- _Problem details_
The expected output is the full set of entries, printed exactly, without pictures.

Pictures paired with source code:
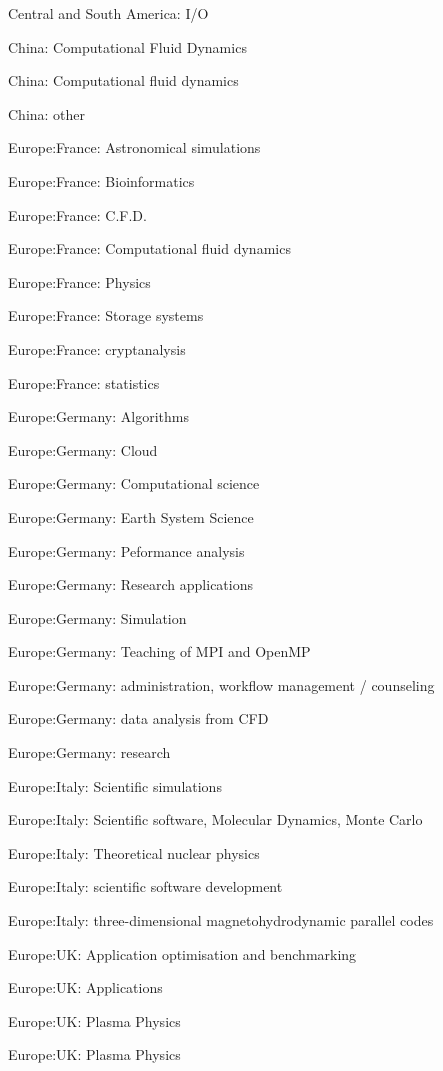 \item Central and South America: I/O
\item China: Computational Fluid Dynamics
\item China: Computational fluid dynamics
\item China: other
\item Europe:France: Astronomical simulations
\item Europe:France: Bioinformatics
\item Europe:France: C.F.D.
\item Europe:France: Computational fluid dynamics
\item Europe:France: Physics
\item Europe:France: Storage systems
\item Europe:France: cryptanalysis
\item Europe:France: statistics
\item Europe:Germany: Algorithms
\item Europe:Germany: Cloud
\item Europe:Germany: Computational science
\item Europe:Germany: Earth System Science
\item Europe:Germany: Peformance analysis
\item Europe:Germany: Research applications
\item Europe:Germany: Simulation
\item Europe:Germany: Teaching of MPI and OpenMP
\item Europe:Germany: administration, workflow management / counseling
\item Europe:Germany: data analysis from CFD
\item Europe:Germany: research
\item Europe:Italy: Scientific simulations
\item Europe:Italy: Scientific software, Molecular Dynamics, Monte Carlo
\item Europe:Italy: Theoretical nuclear physics
\item Europe:Italy: scientific software development
\item Europe:Italy: three-dimensional magnetohydrodynamic parallel codes
\item Europe:UK: Application optimisation and benchmarking
\item Europe:UK: Applications
\item Europe:UK: Plasma Physics
\item Europe:UK: Plasma Physics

- _Answer for the task_
 \item Central and South America: I/O
\item China: Computational Fluid Dynamics
\item China: Computational fluid dynamics
\item China: other
\item Europe:France: Astronomical simulations
\item Europe:France: Bioinformatics
\item Europe:France: C.F.D.
\item Europe:France: Computational fluid dynamics
\item Europe:France: Physics
\item Europe:France: Storage systems
\item Europe:France: cryptanalysis
\item Europe:France: statistics
\item Europe:Germany: Algorithms
\item Europe:Germany: Cloud
\item Europe:Germany: Computational science
\item Europe:Germany: Earth System Science
\item Europe:Germany: Peformance analysis
\item Europe:Germany: Research applications
\item Europe:Germany: Simulation
\item Europe:Germany: Teaching of MPI and OpenMP
\item Europe:Germany: administration, workflow management / counseling
\item Europe:Germany: data analysis from CFD
\item Europe:Germany: research
\item Europe:Italy: Scientific simulations
\item Europe:Italy: Scientific software, Molecular Dynamics, Monte Carlo
\item Europe:Italy: Theoretical nuclear physics
\item Europe:Italy: scientific software development
\item Europe:Italy: three-dimensional magnetohydrodynamic parallel codes
\item Europe:UK: Application optimisation and benchmarking
\item Europe:UK: Applications
\item Europe:UK: Plasma Physics
\item Europe:UK: Plasma Physics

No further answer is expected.